“Bye bye book?”: poco self e molto social
(Photo credit: Carlo Ghilli)
Giornata campale, quella di sabato scorso alla Biblioteca Fucini di Empoli. Tre mesi di fatica culminati in un evento che possiamo senz’altro definire più che riuscito, se solo guardiamo ai numeri: quasi 200 partecipanti presenti, 250 persone connesse alla diretta video su Byebyebook.it, altrettante visualizzazioni, in sole ventiquattr’ore, ai tre Storify diligentemente redatti da Marta Traverso, che ben riassumono l’interazione tra i relatori presenti e chi seguiva via Twitter. Nessun ferito, al massimo un po’ di mal di testa per il poco sonno delle notti precedenti.

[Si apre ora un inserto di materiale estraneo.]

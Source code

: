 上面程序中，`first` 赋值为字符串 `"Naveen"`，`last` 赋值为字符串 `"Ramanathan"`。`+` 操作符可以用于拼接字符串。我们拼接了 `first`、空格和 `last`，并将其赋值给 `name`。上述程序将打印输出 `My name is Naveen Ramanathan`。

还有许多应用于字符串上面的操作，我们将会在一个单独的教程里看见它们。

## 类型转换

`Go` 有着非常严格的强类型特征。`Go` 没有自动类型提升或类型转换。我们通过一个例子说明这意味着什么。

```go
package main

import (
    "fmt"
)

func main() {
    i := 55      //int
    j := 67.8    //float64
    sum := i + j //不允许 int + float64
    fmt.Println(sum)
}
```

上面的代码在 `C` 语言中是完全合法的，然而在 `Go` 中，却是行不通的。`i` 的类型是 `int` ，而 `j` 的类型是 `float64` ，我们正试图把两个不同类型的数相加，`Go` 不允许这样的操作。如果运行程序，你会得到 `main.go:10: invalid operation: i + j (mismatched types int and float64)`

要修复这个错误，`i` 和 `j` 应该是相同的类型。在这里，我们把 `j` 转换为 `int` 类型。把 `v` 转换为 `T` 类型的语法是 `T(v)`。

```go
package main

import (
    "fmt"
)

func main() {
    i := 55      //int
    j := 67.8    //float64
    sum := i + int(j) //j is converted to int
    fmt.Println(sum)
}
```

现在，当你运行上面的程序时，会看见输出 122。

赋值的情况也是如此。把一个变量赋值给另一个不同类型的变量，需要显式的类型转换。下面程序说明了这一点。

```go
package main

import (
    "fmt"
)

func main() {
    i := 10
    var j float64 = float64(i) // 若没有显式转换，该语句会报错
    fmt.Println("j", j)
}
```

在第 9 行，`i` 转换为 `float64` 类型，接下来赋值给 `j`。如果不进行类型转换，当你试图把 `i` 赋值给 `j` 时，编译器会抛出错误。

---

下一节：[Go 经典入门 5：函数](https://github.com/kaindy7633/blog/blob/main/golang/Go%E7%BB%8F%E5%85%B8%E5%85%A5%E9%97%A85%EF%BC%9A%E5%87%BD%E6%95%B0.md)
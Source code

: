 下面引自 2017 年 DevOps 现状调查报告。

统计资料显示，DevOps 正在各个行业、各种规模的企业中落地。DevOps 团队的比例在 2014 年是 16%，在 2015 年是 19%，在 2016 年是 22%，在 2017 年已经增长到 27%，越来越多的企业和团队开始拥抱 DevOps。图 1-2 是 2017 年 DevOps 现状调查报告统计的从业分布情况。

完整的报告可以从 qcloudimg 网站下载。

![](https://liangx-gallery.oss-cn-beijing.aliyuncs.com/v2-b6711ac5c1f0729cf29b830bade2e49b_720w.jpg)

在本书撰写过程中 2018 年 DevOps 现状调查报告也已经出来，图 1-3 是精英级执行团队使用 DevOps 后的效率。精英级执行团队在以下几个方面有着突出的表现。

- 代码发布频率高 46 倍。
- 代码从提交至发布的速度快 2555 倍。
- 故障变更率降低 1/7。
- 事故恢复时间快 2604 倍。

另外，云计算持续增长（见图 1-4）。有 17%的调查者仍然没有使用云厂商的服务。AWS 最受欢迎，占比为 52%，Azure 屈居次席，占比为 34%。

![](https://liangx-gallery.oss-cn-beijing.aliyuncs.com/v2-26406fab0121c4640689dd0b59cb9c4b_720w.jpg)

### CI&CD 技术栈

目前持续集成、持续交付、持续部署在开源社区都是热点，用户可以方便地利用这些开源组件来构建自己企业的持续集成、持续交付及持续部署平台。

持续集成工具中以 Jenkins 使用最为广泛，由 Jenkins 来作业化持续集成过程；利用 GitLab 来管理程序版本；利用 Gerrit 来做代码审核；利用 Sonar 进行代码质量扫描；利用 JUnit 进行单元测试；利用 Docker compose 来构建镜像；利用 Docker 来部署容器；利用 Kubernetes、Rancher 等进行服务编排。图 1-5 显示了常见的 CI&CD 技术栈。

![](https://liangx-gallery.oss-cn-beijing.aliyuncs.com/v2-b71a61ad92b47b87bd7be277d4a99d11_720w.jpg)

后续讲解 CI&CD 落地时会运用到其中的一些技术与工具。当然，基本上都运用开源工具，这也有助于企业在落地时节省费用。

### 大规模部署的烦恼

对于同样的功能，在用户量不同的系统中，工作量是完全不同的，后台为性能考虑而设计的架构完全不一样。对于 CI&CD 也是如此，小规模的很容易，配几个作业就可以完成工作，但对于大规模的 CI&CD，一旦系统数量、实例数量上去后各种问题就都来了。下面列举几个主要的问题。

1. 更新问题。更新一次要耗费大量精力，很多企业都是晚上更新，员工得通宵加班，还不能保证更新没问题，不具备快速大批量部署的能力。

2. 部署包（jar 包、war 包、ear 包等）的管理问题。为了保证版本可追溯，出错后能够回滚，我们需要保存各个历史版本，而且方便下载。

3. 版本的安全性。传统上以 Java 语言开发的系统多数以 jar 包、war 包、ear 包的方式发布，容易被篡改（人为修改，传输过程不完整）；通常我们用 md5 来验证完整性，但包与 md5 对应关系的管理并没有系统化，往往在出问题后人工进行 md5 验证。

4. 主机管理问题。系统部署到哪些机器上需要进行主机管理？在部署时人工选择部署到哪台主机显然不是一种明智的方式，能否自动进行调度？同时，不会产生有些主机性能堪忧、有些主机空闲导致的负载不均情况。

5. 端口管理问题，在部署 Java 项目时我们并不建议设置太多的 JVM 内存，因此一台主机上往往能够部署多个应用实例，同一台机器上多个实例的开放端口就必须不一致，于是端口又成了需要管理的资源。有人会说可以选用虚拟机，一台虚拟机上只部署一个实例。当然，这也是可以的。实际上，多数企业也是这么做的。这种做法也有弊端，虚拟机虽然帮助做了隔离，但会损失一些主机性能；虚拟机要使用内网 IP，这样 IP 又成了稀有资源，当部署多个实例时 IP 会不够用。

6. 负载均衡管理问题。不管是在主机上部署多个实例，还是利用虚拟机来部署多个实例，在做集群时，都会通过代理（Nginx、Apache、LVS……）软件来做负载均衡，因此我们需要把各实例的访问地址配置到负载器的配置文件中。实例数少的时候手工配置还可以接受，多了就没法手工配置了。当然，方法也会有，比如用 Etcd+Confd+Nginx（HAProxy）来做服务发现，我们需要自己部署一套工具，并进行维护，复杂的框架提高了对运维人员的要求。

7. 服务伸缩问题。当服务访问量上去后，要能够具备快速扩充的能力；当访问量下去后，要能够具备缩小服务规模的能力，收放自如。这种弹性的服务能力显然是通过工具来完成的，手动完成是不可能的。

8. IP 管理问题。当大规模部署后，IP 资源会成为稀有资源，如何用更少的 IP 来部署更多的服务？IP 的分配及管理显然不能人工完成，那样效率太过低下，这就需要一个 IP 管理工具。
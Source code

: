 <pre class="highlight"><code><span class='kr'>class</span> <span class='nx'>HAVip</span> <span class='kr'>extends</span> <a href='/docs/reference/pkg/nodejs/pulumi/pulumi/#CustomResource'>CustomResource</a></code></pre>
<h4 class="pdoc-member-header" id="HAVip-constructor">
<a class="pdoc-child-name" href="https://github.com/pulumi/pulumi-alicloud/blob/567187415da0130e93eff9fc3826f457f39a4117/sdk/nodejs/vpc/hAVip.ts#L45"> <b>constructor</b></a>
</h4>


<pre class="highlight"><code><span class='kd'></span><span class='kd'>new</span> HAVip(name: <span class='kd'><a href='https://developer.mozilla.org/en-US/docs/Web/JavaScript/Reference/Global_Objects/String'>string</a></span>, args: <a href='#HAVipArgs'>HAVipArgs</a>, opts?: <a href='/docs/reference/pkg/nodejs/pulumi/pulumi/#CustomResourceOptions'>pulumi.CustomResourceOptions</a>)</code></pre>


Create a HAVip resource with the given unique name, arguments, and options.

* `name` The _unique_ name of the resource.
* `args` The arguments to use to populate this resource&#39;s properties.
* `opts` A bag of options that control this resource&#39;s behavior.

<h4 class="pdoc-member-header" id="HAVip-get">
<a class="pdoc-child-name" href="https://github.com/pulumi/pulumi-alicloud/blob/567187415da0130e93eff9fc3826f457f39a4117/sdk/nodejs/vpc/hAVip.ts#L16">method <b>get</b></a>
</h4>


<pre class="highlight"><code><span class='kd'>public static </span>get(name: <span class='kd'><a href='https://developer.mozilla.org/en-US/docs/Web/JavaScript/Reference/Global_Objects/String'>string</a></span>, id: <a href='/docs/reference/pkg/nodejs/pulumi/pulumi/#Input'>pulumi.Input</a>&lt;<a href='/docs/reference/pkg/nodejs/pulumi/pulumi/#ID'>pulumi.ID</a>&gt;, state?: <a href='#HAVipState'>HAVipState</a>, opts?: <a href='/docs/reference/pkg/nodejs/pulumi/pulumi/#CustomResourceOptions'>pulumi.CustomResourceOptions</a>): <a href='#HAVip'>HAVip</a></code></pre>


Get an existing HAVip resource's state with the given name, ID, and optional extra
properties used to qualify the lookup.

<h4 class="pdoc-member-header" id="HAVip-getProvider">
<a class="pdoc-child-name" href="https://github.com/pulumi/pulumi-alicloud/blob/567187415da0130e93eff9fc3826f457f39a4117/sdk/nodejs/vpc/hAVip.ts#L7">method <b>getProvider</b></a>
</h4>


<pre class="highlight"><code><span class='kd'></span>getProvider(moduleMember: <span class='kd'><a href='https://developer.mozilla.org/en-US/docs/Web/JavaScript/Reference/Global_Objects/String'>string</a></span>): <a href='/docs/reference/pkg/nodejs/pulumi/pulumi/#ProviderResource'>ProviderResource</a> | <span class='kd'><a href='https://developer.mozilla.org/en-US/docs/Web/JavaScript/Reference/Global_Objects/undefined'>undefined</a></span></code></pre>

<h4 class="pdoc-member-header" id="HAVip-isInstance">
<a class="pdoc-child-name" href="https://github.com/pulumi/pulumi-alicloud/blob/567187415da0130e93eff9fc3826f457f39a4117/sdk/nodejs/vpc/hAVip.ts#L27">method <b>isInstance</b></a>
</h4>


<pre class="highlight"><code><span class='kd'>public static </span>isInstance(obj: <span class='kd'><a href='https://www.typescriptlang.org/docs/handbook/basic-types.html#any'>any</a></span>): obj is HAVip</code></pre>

Provo a sciogliere alcuni nodi e a sottolineare alcuni punti emersi in maniera cristallina dalla giornata di studi.
1) La questione del nome
A qualcuno non è piaciuto il titolo della conferenza: accettiamo la critica, e per questo è giusto spiegarne le origini e le ragioni. “Bye bye book” nasce come battuta durante una delle prime riunioni organizzative tra la Biblioteca Fucini e noi del Self-publishing Lab: tutti ne percepiscono immediatamente la carica provocatoria, tant’è che si concorda di aggiungere il punto interrogativo proprio per sottolineare il fatto che non si tratta certo di un’affermazione perentoria o peggio di una funesta previsione, ma di uno stimolo alla discussione. Del resto, è proprio la nozione di libro che sta al centro della riflessione collettiva di tutti i relatori; se tale nozione evolve, questo non può che influenzare tutte le fasi e i processi relativi alla produzione e diffusione dell’oggetto-libro: dalle pratiche di scrittura al concetto di autore, dalle modalità di lettura digitale a quelle di prestito bibliotecario, dalle forme dell’autopubblicazione ai suoi risvolti legali.